> **SUPPLIED MATERIAL**:
Content starts

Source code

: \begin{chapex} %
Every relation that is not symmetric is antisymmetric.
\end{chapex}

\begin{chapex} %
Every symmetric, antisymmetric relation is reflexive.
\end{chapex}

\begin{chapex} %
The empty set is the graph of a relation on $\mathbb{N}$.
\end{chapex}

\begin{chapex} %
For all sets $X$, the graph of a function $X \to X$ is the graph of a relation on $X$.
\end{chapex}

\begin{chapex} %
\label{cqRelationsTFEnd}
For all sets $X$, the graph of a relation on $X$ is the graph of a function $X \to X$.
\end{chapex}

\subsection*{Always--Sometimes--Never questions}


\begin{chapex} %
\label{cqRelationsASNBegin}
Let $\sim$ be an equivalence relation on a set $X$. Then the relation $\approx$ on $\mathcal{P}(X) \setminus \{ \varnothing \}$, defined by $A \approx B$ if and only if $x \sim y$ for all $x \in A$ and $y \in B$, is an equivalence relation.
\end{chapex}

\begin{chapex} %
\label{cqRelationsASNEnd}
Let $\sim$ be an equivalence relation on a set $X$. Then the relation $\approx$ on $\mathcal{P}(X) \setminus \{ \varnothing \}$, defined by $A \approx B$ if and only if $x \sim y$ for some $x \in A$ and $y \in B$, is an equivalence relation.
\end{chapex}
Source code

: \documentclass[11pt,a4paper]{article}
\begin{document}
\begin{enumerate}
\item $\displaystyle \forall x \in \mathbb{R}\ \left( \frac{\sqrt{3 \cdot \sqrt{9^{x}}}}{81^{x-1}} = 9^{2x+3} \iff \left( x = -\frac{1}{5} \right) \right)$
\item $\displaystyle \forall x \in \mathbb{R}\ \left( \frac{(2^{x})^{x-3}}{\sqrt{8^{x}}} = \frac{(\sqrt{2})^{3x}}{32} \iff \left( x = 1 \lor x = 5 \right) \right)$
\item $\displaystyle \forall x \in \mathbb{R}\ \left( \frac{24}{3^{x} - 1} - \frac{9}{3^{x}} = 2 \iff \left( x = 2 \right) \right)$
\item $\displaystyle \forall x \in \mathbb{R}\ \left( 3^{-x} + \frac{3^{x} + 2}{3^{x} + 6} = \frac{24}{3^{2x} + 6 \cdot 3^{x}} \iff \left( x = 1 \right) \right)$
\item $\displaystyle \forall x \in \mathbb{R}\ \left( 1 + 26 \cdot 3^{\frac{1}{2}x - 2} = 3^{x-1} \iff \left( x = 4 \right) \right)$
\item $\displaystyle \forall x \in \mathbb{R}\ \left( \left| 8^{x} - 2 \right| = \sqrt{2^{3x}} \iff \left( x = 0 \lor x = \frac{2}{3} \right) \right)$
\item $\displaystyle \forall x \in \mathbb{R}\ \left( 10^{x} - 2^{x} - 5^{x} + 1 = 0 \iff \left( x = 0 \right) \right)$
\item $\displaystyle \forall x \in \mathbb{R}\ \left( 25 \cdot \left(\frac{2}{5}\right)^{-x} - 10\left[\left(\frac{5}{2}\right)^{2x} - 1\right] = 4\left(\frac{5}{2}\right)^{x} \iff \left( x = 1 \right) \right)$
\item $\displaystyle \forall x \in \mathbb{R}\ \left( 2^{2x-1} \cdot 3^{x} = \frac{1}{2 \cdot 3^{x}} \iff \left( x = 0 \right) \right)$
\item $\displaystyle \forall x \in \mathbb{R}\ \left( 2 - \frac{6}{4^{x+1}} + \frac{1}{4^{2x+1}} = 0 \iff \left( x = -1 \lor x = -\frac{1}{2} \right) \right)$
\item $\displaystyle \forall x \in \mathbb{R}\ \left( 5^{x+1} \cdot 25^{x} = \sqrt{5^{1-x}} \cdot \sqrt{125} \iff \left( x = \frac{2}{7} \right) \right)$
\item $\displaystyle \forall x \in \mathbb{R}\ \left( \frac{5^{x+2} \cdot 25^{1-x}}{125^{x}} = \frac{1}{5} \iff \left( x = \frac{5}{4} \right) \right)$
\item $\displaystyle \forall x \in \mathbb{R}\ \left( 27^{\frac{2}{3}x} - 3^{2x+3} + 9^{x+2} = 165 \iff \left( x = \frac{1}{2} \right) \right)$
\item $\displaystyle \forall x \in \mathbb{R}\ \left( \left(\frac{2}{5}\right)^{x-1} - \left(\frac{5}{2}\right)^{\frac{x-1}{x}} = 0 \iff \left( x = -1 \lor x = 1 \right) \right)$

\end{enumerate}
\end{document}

Content ends

> **WHAT YOU NEED TO DO**: Begin with the first line of the listing and copy exactly through the line that contains "4 \right) \right)$", please, keeping both ends and leaving out everything after.

> **TASK RESPONSE**:
Source code

: \begin{chapex} %
Every relation that is not symmetric is antisymmetric.
\end{chapex}

\begin{chapex} %
Every symmetric, antisymmetric relation is reflexive.
\end{chapex}

\begin{chapex} %
The empty set is the graph of a relation on $\mathbb{N}$.
\end{chapex}

\begin{chapex} %
For all sets $X$, the graph of a function $X \to X$ is the graph of a relation on $X$.
\end{chapex}

\begin{chapex} %
\label{cqRelationsTFEnd}
For all sets $X$, the graph of a relation on $X$ is the graph of a function $X \to X$.
\end{chapex}

\subsection*{Always--Sometimes--Never questions}


\begin{chapex} %
\label{cqRelationsASNBegin}
Let $\sim$ be an equivalence relation on a set $X$. Then the relation $\approx$ on $\mathcal{P}(X) \setminus \{ \varnothing \}$, defined by $A \approx B$ if and only if $x \sim y$ for all $x \in A$ and $y \in B$, is an equivalence relation.
\end{chapex}

\begin{chapex} %
\label{cqRelationsASNEnd}
Let $\sim$ be an equivalence relation on a set $X$. Then the relation $\approx$ on $\mathcal{P}(X) \setminus \{ \varnothing \}$, defined by $A \approx B$ if and only if $x \sim y$ for some $x \in A$ and $y \in B$, is an equivalence relation.
\end{chapex}
Source code

: \documentclass[11pt,a4paper]{article}
\begin{document}
\begin{enumerate}
\item $\displaystyle \forall x \in \mathbb{R}\ \left( \frac{\sqrt{3 \cdot \sqrt{9^{x}}}}{81^{x-1}} = 9^{2x+3} \iff \left( x = -\frac{1}{5} \right) \right)$
\item $\displaystyle \forall x \in \mathbb{R}\ \left( \frac{(2^{x})^{x-3}}{\sqrt{8^{x}}} = \frac{(\sqrt{2})^{3x}}{32} \iff \left( x = 1 \lor x = 5 \right) \right)$
\item $\displaystyle \forall x \in \mathbb{R}\ \left( \frac{24}{3^{x} - 1} - \frac{9}{3^{x}} = 2 \iff \left( x = 2 \right) \right)$
\item $\displaystyle \forall x \in \mathbb{R}\ \left( 3^{-x} + \frac{3^{x} + 2}{3^{x} + 6} = \frac{24}{3^{2x} + 6 \cdot 3^{x}} \iff \left( x = 1 \right) \right)$
\item $\displaystyle \forall x \in \mathbb{R}\ \left( 1 + 26 \cdot 3^{\frac{1}{2}x - 2} = 3^{x-1} \iff \left( x = 4 \right) \right)$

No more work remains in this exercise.